La conséquence immédiate de cette défaillance dans le commandement fut de faire abandonner, contre toute attente, la marche directe sur Vienne, à laquelle, dans la capitale aussi bien qu’au dehors, tout le monde était préparé. Il faut toujours faire, dit à ce sujet, avec raison, Voltaire, ce que l’ennemi craint; et la terreur répandue chez les Viennois indiquait bien, en effet, que c’était là, au cœur même de l’ennemi, qu’il fallait porter le coup décisif.
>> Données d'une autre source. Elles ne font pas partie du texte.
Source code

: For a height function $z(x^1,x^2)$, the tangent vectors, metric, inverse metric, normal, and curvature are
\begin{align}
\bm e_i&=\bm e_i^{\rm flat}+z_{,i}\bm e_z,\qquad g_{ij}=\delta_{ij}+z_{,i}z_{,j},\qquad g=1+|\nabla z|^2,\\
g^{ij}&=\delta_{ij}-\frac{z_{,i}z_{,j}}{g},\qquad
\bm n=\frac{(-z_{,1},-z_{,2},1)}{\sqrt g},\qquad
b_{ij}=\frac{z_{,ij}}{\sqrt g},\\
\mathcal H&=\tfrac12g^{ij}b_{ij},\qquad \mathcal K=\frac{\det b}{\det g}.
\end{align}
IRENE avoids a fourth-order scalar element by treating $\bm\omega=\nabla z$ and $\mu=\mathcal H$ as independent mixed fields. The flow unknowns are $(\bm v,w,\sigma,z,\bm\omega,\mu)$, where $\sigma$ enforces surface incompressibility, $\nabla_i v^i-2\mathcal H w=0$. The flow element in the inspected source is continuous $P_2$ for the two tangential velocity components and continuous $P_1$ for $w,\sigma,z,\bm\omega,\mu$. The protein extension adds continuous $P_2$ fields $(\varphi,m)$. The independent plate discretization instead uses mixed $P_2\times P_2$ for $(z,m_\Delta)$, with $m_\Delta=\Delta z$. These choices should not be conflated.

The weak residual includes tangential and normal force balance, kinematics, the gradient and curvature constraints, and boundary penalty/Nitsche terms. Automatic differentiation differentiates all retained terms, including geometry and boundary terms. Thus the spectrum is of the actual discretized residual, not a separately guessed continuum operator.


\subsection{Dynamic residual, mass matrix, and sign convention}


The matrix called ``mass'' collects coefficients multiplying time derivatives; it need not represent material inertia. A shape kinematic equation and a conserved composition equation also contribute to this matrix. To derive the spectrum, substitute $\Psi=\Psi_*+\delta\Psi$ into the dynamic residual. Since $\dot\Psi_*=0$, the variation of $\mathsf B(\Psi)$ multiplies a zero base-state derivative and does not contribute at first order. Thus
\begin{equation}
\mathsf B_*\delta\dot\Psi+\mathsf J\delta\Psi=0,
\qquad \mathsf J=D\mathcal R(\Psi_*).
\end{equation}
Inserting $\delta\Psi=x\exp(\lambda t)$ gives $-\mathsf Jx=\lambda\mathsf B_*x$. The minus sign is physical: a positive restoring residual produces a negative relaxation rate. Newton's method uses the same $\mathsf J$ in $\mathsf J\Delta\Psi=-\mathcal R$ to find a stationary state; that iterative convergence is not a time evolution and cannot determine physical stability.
Frédéric, dont le coup d’œil se trompait rarement et qui n’a jamais laissé échapper la fortune, donna, à plusieurs reprises, le conseil de saisir cette occasion au vol, soit dans des lettres pressantes, soit par l’organe de son envoyé auprès de l’électeur, le maréchal de Schmettau. Il ne fut point écouté : tout le mois de septembre, les armées piétinèrent sur place devant Lintz, et quand elles se mirent en mouvement, au commencement d’octobre, ce fut en laissant Vienne sur leur droite pour aller entreprendre la conquête de la Bohême et le siège de Prague.

Très justement contrarié de cette faute, qu’il trouvait plus contraire encore à la saine politique qu’à l’art militaire, Frédéric en a, depuis lors, imputé la cause à un sentiment de jalousie mesquine du cardinal de Fleury, qui craignit, suivant lui, de donner à l’électeur, en le rendant maître de la capitale de l’Autriche, un triomphe trop éclatant. On a même prétendu que le marquis de Beauvau, envoyé de France à Munich, avait eu la maladresse de laisser échapper devant le ministre prussien l’aveu de ce misérable calcul. J’ai eu entre les mains la correspondance intime du marquis de Beauvau avec Belle-Isle et avec son ministre et je n’y ai rien trouvé de pareil, même sous forme d’insinuation. Le marquis, suivant l’électeur

  1. Le marquis de Beauvau à Belle-Isle, 16 septembre, 15 octobre 1741. — Belle-Isle à Beauvau, 10 octobre. (Correspondance de Bavière. — Ministère des affaires étrangères. — Correspondance du Ministère de la guerre, passim.)